Bonus points: identifying keys

As part of the work I was doing I needed to be able to identify what keys had been used so that users could select the properties they've stored via a UI in order to build out aggregations.

Selecting a list of top level keys is pretty trivial, there's a basic function for that:

SELECT JSON_OBJECT_KEYS(custom) FROM entries  

However, doing this recursively to get nested keys is significantly more troublesome:

WITH RECURSIVE doc_key_and_value_recursive(key, value) AS (  
  SELECT
    t.key,
    t.value
  FROM entries, JSON_EACH(entries.custom) AS t

  -- WHERE something = 123 # apply filtering here

  UNION ALL

  SELECT
    CONCAT(doc_key_and_value_recursive.key, '.', t.key),
    t.value
  FROM doc_key_and_value_recursive,
    JSON_EACH(
      CASE
        WHEN JSON_TYPEOF(doc_key_and_value_recursive.value) <> 'object' THEN '{}' :: JSON
        ELSE doc_key_and_value_recursive.value
      END
    ) AS t
)
SELECT DISTINCT key  
FROM doc_key_and_value_recursive  
WHERE JSON_TYPEOF(doc_key_and_value_recursive.value) NOT IN ('object')  
ORDER BY key  

http://stackoverflow.com/a/30133181/160821

What this returns is a list of dot delimited paths to retrieve a property e.g. custom.ratings.score – similar to how you'd access it if the JSON was loaded into JavaScript.

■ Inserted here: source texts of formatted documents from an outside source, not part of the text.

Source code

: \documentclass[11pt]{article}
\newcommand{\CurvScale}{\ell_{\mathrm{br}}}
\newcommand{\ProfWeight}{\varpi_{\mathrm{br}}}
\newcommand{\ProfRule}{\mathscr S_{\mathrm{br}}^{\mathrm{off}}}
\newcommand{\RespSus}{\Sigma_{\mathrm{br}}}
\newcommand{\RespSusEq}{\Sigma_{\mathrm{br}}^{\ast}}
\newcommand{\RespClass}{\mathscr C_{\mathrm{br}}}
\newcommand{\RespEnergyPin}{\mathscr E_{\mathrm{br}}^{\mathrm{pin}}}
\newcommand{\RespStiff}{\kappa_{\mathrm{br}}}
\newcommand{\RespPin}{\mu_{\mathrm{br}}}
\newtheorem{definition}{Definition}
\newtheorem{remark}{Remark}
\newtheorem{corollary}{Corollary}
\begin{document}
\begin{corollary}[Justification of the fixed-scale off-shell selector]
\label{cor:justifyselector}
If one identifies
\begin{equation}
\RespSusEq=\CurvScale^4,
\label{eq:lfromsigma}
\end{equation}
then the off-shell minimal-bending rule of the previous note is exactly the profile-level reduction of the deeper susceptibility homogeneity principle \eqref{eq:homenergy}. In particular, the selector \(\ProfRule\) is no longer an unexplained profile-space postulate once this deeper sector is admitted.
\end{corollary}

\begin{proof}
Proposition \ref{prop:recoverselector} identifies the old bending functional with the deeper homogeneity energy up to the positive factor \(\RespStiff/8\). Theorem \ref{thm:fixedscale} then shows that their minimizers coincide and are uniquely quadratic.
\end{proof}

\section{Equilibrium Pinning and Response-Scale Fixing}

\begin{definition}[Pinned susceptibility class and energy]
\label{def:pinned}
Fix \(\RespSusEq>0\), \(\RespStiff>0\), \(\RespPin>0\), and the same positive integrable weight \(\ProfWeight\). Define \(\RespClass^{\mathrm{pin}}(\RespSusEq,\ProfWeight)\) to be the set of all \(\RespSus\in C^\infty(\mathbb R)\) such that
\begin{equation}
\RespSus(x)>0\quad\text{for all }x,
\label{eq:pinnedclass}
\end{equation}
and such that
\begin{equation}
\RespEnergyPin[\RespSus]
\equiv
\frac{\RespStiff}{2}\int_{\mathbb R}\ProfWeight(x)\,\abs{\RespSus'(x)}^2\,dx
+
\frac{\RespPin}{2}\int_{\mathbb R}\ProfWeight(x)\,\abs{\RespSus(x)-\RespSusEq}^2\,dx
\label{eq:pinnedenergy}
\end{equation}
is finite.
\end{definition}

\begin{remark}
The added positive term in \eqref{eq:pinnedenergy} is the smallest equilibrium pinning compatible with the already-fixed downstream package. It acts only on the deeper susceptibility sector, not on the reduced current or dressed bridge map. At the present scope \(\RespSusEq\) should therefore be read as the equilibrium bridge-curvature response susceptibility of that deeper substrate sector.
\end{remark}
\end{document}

Surprisingly, this executes in a relatively reasonable timeframe. When testing against half a million rows I was finding it takes around 20s – but given I only ever needed to query a fraction of that dataset, a few hundred/thousand, the query time was sufficiently negligable.

Array support (i.e. keys of objects within arrays) is feasible with enough tinkering too:

WITH RECURSIVE doc_key_and_value_recursive(key, value) AS (  
  SELECT
    CASE WHEN JSON_TYPEOF(t.value) = 'array' THEN CONCAT(t.key,'[]') ELSE t.key END AS key,
    CASE WHEN JSON_TYPEOF(t.value) = 'array' THEN JSON_ARRAY_ELEMENTS(t.value) ELSE t.value END AS value,
    CASE WHEN JSON_TYPEOF(t.value) = 'array' THEN JSON_ARRAY_LENGTH(t.value) ELSE NULL END AS i
  FROM entries, JSON_EACH(entries.custom) AS t

  -- WHERE something = 123 # apply filtering here

  UNION ALL

  SELECT
    CASE WHEN JSON_TYPEOF(t.value) = 'array' THEN CONCAT(doc_key_and_value_recursive.key, '.', t.key, '[]') ELSE CONCAT(doc_key_and_value_recursive.key, '.', t.key) END AS key,
    CASE WHEN JSON_TYPEOF(t.value) = 'array' THEN JSON_ARRAY_ELEMENTS(t.value) ELSE t.value END AS value,
    CASE WHEN JSON_TYPEOF(t.value) = 'array' THEN JSON_ARRAY_LENGTH(t.value) ELSE NULL END AS i
  FROM doc_key_and_value_recursive,
    JSON_EACH(
      CASE
        WHEN JSON_TYPEOF(doc_key_and_value_recursive.value) <> 'object' THEN '{}' :: JSON
        ELSE doc_key_and_value_recursive.value
      END
    ) AS t
)
SELECT key, MAX(i)  
FROM doc_key_and_value_recursive  
GROUP BY key  
ORDER BY key  

What this returns is a little/a lot weird, it's a similar dot delimited notation to describe paths to fields, with [] slotted in wherever an array was found i.e. custom.ratings[].score, as well as a max column, that describes the largest number of items found in that array for any record.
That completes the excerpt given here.